PORTLAND TRIBUNE FILE PHOTO - The Portland Utility Board will meet Tuesday morning to make a recommendation to the City Council on treating Bull Run water for a potentially deadly parasite.The Portland Utility Board was created by the City Council two years ago to keep a promise made by former Mayor Charlie Hales and Commissioner Nick Fish in the heat of a political campaign.

The 11-member volunteer board is about to find out how much that promise was worth.

The PUB, as everyone calls it, was created to increase independent oversight of water and sewer bureau spending. Hales and Fish promised such additional oversight if voters defeated a 2014 ballot measure to create an independent commission to run the water bureau. The voters did, and the PUB was first funded in the fiscal year that began on July 1, 2015.
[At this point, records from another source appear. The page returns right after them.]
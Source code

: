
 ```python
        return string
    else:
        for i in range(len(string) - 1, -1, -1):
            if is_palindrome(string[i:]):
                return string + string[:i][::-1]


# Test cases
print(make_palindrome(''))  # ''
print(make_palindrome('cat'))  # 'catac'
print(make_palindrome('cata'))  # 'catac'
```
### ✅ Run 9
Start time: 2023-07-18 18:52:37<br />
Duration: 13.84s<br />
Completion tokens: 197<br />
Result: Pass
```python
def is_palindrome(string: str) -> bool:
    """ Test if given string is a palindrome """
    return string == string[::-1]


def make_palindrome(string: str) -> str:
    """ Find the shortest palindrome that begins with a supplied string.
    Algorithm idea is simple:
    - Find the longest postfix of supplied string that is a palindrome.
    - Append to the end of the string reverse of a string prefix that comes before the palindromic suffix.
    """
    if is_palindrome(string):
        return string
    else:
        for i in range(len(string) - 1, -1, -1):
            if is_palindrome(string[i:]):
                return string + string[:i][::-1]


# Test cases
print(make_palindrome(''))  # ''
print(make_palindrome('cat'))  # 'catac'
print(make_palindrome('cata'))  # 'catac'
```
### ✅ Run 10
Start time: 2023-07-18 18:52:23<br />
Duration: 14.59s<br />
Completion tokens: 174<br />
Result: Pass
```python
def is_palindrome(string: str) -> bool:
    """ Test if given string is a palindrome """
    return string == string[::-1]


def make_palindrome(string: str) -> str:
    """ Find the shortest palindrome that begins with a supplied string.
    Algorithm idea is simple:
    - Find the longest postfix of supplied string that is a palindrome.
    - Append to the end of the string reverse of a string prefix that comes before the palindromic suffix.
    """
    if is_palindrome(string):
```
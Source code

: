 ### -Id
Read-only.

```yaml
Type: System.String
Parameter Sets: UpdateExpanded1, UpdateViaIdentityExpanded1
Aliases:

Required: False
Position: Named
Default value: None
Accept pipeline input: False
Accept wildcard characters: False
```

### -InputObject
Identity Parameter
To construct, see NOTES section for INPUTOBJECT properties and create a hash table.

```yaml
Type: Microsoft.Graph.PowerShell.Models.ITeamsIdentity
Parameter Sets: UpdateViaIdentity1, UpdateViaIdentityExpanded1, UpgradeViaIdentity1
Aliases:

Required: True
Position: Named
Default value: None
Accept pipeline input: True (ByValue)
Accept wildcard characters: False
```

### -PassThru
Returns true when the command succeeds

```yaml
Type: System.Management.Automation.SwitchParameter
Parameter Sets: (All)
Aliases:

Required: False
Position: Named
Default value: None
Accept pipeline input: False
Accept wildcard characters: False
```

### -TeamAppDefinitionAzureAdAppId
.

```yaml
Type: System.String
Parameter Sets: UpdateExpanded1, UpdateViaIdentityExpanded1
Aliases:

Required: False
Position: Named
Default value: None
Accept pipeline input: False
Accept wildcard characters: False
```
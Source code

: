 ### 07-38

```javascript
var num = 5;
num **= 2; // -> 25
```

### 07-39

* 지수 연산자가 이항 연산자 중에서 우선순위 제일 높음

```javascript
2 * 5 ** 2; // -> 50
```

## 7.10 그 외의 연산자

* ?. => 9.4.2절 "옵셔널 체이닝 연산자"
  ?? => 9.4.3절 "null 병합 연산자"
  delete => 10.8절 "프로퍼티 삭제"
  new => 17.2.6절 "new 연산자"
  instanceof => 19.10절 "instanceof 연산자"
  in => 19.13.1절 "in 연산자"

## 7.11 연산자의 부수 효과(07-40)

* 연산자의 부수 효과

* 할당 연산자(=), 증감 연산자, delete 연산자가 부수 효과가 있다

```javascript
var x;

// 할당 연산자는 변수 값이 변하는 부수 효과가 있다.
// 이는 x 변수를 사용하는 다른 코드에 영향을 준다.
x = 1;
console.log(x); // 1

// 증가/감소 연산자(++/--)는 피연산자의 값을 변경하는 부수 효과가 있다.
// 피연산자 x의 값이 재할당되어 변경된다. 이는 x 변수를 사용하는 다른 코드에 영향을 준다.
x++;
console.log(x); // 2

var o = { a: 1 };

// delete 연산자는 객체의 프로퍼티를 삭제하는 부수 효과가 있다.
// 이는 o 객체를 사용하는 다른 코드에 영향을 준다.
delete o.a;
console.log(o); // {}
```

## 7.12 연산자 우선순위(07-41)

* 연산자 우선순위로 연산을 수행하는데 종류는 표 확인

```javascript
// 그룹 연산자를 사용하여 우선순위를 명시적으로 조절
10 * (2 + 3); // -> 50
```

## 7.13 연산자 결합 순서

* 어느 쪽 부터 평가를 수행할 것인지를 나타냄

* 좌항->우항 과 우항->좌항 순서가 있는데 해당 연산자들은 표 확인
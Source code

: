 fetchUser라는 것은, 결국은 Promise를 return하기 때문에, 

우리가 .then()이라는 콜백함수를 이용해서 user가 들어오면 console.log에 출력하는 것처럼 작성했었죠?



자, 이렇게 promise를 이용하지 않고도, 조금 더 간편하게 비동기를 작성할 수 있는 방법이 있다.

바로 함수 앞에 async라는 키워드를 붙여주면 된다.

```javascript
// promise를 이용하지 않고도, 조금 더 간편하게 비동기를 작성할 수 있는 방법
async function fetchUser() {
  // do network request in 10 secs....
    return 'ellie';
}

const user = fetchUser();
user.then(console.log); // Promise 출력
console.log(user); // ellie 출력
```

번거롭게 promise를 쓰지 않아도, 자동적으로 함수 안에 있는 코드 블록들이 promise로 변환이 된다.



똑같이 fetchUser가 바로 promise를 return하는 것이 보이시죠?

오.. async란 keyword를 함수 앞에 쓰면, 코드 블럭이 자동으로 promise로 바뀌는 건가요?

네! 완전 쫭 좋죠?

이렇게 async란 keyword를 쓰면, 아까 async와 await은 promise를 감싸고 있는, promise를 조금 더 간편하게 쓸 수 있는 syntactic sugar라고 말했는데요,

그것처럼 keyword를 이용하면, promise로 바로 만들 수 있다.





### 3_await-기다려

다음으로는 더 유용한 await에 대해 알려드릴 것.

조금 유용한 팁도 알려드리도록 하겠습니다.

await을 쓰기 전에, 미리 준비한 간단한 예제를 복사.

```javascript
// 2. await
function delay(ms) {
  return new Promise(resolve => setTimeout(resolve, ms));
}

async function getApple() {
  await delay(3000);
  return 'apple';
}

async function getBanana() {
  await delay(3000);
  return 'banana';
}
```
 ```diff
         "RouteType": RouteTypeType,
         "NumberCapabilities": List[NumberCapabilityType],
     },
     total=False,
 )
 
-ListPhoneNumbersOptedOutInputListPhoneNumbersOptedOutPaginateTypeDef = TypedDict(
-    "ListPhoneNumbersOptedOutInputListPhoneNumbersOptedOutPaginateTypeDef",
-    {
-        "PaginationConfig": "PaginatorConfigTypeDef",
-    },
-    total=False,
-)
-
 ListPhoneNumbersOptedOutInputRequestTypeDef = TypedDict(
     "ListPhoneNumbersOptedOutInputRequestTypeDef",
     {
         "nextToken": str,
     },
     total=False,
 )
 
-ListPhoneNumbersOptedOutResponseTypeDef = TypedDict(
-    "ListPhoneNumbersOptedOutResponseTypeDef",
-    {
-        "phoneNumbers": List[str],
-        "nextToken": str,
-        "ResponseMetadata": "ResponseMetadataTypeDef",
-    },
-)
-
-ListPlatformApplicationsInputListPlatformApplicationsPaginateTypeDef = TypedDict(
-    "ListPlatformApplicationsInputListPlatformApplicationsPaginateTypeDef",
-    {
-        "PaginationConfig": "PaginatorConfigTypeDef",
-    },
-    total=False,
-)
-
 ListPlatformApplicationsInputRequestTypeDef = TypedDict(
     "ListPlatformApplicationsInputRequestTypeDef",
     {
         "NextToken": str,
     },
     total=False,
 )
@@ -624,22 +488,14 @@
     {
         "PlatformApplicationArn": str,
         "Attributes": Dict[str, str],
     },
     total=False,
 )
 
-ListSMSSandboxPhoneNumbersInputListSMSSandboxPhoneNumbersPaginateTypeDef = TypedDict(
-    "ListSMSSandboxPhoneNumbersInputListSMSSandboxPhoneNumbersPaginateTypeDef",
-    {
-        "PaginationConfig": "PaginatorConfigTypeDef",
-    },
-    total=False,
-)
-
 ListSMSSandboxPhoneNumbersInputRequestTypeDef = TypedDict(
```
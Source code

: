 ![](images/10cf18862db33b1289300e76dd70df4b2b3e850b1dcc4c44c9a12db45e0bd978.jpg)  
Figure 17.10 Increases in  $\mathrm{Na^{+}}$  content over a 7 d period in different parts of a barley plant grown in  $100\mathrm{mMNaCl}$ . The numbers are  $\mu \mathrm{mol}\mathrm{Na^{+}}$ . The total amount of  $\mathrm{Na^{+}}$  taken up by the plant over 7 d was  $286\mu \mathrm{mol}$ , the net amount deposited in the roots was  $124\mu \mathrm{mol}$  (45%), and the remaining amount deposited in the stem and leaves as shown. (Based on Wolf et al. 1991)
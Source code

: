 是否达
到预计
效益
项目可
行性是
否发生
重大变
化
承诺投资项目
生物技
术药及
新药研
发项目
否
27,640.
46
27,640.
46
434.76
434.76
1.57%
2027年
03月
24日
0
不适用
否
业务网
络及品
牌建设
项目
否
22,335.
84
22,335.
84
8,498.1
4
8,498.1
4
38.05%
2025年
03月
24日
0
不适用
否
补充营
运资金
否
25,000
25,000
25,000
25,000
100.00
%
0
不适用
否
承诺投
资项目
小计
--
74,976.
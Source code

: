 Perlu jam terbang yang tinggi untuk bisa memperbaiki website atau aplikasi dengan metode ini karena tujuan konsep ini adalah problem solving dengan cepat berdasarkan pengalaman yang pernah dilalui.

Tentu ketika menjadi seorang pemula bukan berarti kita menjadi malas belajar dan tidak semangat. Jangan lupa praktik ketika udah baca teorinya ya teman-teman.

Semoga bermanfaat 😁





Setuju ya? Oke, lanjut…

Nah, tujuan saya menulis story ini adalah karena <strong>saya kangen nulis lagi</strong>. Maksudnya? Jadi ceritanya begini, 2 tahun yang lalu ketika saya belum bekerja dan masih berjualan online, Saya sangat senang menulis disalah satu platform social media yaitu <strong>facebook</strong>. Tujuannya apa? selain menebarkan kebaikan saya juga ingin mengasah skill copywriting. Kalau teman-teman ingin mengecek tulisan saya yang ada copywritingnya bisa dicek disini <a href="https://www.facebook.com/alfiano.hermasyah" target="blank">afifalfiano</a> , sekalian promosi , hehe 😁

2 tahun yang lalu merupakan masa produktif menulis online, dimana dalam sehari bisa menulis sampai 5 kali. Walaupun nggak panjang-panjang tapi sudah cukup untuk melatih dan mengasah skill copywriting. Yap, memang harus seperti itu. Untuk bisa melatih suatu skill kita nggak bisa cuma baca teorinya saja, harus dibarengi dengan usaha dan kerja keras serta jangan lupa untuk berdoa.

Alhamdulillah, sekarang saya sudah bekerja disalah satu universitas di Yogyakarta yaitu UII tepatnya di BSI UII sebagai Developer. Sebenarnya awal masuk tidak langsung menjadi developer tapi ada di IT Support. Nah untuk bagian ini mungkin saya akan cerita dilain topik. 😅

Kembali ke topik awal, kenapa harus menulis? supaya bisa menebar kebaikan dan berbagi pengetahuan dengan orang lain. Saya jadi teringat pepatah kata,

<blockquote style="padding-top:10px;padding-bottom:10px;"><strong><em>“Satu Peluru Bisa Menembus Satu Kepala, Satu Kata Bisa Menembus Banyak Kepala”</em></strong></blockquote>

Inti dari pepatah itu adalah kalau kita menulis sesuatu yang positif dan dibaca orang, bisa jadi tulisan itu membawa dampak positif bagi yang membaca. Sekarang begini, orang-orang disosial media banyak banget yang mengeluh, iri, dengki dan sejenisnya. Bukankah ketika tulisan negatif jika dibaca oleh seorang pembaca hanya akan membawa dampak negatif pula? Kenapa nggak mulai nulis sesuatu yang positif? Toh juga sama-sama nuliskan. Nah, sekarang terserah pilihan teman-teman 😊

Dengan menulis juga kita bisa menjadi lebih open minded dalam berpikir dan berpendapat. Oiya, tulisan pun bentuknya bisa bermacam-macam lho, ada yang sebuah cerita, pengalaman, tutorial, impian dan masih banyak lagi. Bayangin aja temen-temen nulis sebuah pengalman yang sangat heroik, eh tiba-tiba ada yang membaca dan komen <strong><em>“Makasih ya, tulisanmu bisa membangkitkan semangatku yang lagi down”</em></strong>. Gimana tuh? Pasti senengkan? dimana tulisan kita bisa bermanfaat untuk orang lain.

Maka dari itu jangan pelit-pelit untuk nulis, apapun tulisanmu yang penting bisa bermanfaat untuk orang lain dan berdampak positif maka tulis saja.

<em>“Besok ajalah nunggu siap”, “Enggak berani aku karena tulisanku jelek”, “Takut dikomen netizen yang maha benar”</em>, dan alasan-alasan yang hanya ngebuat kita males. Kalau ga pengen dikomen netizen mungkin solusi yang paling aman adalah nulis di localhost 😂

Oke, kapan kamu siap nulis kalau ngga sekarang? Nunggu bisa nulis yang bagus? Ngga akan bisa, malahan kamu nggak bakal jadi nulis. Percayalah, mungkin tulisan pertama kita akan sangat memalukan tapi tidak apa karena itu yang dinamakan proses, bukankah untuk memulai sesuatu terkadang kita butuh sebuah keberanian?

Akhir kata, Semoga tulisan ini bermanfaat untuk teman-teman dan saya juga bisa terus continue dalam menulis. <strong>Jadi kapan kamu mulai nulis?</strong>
Now the PUB is scheduled to meet Tuesday morning to recommend how the council should respond to a demand from the Oregon Health Authority that the city spend up to $500 million to fight a parasite in the Bull Run watershed that has never been proven to make anyone sick. The meeting will take place at in City Hall at 11 a.m. July 18.

The council will meet two weeks later to make its decision. It is not legally bound by PUB's recommendation.

The parasite is cryptosporidium, which is found in animal and human feces. Although some strains can sicken people and even kill those with a weakened immune system, they have never been documented in the watershed. But the U.S. Environmental Protection Agency, which adopted the rule the OHA is enforcing, doesn't distinguish between those strains that threaten people and those that don't.

Water bureau officials last Tuesday presented PUB members with three options the council is considering. The first is a treatment plant that will kill the cryptos, as the parasite is commonly called, with ultraviolet light. It would cost $105 million to build and increase the combined water/sewer/stormwater management bill by as much as $3.01 a month by 2024.

The second is a filtration plan that removes a wide range of contaminants from water, including crypto. It is estimated to cost between $300 million and $500 million, and could increase the bill by as much as $18.14 a month in 2030.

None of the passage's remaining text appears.